Things left unsaid...

posted on: Tuesday, 1 June 2010

Three years ago this week my stepmother died of cancer. She was just 55 years old. My parents split up when I was seven or eight and my Dad, after a torturous time for everyone concerned, decided to leave for this 'other woman'. He was an airline pilot and she was an air hostess. Shortly after he left, I was taken up to London to meet his new 'friend'. I recall standing in Victoria station and seeing this young, long haired, blonde lady walking towards us. She looked just like Farrah Fawcett with these bouncing waves in her hair. She must have been younger than the age I am now.

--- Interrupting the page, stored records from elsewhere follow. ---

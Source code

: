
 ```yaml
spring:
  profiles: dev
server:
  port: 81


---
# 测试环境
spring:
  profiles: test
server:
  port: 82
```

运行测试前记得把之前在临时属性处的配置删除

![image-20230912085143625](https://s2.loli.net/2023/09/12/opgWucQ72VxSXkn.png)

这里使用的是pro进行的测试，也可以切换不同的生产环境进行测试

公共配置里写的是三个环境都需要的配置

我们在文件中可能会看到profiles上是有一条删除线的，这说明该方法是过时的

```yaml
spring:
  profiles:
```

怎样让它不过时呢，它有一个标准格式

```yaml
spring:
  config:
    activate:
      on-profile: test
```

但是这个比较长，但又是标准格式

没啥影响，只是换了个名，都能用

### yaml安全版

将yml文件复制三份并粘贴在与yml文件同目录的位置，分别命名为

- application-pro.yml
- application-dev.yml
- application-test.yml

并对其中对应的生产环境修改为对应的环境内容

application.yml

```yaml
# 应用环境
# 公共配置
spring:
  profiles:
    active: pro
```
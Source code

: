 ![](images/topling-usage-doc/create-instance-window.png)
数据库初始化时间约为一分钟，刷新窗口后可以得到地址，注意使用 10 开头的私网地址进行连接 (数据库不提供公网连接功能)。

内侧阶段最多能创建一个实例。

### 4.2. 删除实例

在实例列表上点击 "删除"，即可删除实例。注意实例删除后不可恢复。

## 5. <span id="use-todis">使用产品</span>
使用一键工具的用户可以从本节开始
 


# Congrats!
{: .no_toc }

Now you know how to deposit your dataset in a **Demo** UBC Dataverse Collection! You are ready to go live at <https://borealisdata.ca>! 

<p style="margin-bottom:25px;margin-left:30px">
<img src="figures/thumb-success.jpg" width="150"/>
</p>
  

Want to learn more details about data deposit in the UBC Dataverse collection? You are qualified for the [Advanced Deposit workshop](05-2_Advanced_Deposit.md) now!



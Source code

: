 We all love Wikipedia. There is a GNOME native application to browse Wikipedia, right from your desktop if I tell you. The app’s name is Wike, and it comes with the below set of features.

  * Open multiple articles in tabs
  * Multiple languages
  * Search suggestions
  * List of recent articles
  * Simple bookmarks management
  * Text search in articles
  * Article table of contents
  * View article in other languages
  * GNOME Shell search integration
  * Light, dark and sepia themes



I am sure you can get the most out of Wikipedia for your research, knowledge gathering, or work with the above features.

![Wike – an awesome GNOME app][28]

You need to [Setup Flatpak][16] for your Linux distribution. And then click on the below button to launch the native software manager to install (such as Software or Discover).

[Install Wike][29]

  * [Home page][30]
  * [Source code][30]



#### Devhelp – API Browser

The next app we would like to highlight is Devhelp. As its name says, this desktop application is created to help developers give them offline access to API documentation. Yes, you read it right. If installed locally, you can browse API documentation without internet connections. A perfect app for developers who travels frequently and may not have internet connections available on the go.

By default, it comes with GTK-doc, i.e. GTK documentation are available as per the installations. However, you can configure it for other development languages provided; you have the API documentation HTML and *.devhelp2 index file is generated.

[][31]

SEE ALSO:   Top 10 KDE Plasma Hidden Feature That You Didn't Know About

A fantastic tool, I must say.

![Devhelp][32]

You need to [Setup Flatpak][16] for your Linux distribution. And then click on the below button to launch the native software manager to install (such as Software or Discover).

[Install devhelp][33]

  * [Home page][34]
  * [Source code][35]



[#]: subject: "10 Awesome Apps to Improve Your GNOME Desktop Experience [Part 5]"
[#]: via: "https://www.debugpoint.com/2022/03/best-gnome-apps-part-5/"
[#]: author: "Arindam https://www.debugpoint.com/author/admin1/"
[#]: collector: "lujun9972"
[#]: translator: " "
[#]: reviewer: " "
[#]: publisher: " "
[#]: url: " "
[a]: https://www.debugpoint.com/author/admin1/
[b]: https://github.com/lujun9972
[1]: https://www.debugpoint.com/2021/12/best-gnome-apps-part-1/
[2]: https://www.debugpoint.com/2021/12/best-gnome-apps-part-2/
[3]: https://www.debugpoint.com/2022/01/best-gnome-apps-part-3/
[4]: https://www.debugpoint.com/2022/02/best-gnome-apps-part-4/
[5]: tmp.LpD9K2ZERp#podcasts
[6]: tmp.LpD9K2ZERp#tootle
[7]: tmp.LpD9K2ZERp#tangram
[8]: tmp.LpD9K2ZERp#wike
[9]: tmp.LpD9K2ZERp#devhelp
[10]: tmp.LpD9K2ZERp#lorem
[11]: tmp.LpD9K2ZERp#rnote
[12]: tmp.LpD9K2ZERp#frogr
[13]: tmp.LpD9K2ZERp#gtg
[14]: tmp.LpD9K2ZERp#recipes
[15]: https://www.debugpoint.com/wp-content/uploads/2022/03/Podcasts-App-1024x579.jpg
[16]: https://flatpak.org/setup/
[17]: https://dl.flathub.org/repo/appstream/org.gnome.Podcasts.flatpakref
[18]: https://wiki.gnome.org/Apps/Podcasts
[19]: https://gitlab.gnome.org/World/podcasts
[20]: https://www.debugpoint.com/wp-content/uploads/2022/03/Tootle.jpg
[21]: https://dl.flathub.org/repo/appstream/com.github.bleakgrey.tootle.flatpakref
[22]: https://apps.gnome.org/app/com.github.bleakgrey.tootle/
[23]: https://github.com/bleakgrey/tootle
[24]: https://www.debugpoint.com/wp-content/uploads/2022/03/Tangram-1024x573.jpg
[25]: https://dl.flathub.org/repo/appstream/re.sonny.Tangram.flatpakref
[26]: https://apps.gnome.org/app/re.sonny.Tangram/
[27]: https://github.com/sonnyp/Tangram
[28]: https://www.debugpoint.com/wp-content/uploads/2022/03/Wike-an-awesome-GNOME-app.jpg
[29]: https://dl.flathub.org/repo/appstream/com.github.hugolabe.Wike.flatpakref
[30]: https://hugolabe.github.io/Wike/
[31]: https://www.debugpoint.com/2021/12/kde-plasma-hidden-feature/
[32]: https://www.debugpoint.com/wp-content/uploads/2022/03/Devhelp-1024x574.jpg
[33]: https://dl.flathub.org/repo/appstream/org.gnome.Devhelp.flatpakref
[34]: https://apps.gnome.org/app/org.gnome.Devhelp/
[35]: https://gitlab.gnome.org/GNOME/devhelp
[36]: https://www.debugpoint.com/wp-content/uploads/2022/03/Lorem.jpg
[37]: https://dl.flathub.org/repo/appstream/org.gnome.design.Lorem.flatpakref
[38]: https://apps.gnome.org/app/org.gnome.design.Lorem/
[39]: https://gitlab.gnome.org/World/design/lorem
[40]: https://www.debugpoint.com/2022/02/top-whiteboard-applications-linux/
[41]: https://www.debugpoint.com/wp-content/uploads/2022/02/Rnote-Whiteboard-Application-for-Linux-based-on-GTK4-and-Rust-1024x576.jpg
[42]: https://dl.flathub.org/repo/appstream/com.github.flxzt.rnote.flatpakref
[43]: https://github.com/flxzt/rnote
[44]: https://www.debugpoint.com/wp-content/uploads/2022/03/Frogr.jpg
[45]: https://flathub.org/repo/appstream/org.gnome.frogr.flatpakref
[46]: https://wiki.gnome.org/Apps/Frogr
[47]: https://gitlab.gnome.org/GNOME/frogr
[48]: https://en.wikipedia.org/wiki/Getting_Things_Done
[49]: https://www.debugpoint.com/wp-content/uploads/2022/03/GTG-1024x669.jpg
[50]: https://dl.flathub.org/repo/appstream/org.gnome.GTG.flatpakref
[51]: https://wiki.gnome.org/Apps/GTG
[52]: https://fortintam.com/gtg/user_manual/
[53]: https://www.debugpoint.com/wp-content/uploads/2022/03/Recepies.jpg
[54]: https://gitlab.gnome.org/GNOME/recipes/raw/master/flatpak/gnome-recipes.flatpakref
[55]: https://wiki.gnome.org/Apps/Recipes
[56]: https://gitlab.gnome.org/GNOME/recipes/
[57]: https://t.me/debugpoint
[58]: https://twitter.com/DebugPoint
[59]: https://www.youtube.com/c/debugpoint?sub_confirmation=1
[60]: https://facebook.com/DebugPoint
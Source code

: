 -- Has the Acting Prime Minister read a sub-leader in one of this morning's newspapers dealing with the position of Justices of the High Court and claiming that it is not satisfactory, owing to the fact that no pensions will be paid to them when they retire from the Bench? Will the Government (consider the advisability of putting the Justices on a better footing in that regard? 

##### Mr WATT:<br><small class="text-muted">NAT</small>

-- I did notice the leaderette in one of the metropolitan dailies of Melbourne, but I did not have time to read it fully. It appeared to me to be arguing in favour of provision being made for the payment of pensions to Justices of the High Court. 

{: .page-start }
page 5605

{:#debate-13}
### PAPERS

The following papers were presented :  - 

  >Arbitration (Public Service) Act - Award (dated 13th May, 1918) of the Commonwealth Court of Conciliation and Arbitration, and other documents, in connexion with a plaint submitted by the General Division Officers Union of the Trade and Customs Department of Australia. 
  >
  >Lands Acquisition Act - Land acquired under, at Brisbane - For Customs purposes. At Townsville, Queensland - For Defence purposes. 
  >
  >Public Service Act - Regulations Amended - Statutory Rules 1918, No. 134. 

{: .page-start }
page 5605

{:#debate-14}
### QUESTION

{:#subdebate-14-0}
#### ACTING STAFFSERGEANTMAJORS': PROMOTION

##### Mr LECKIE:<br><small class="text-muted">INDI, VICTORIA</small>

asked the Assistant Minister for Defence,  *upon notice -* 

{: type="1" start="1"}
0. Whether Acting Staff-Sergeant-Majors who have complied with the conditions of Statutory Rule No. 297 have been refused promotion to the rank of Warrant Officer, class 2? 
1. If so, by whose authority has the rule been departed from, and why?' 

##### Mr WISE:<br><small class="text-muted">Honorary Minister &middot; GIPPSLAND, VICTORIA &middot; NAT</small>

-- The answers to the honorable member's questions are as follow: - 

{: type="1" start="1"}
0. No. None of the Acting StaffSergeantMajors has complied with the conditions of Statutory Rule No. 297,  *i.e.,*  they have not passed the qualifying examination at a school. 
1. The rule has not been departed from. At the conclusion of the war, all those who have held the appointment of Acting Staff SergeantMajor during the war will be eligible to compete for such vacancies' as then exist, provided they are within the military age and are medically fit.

And so it was, I would spend one weekend a month staying with my Dad and C. She never tried to be a mother to me, we were friends I suppose, all along, but never that close really. Years passed and they moved to different countries because of his flying, so I would visit them in Italy and Holland and then later they settled for their retirement in Spain.

When she got ill it all happened very quickly, after being diagnosed with bowel cancer, she died two weeks later. You know how you always have that sense that you would never want a member of close family or a good friend to pass without making sure everything that needed to be said was said? Well in her case, as far as she and I were concerned, nothing was said. By the time I got to Spain she was so ill that I barely saw her. She was so drugged that I could never have unburdened myself with all the things that were unsaid.

She was a good, good woman. Even though for years I felt she was the 'other woman'; I never told her that actually I did love her or that as a stepmother she balanced that subtle art of being there but not being too much. She was gentle and honest and empathetic. At the end of the day, my Dad and she were together for longer than my parents were - if that makes sense. The point being that they clearly loved each other very much, despite their start in love being so harrowing for others.

As they always lived far away, I sometimes still reel to think that she's gone, as in reality her death didn't affect my day to day life. My children don't really remember her now and I have so few pictures of her as I never wanted my Mum to stumble across any...I never wanted to re-open any old wounds.

But all in all I feel I never really did her justice. I never acknowledged how very hard it must have been for her to slot into the lives of two children (my brother and I) who belonged to the man she was with. If I could go back, I would, just to say...sorry for not saying what should have been said.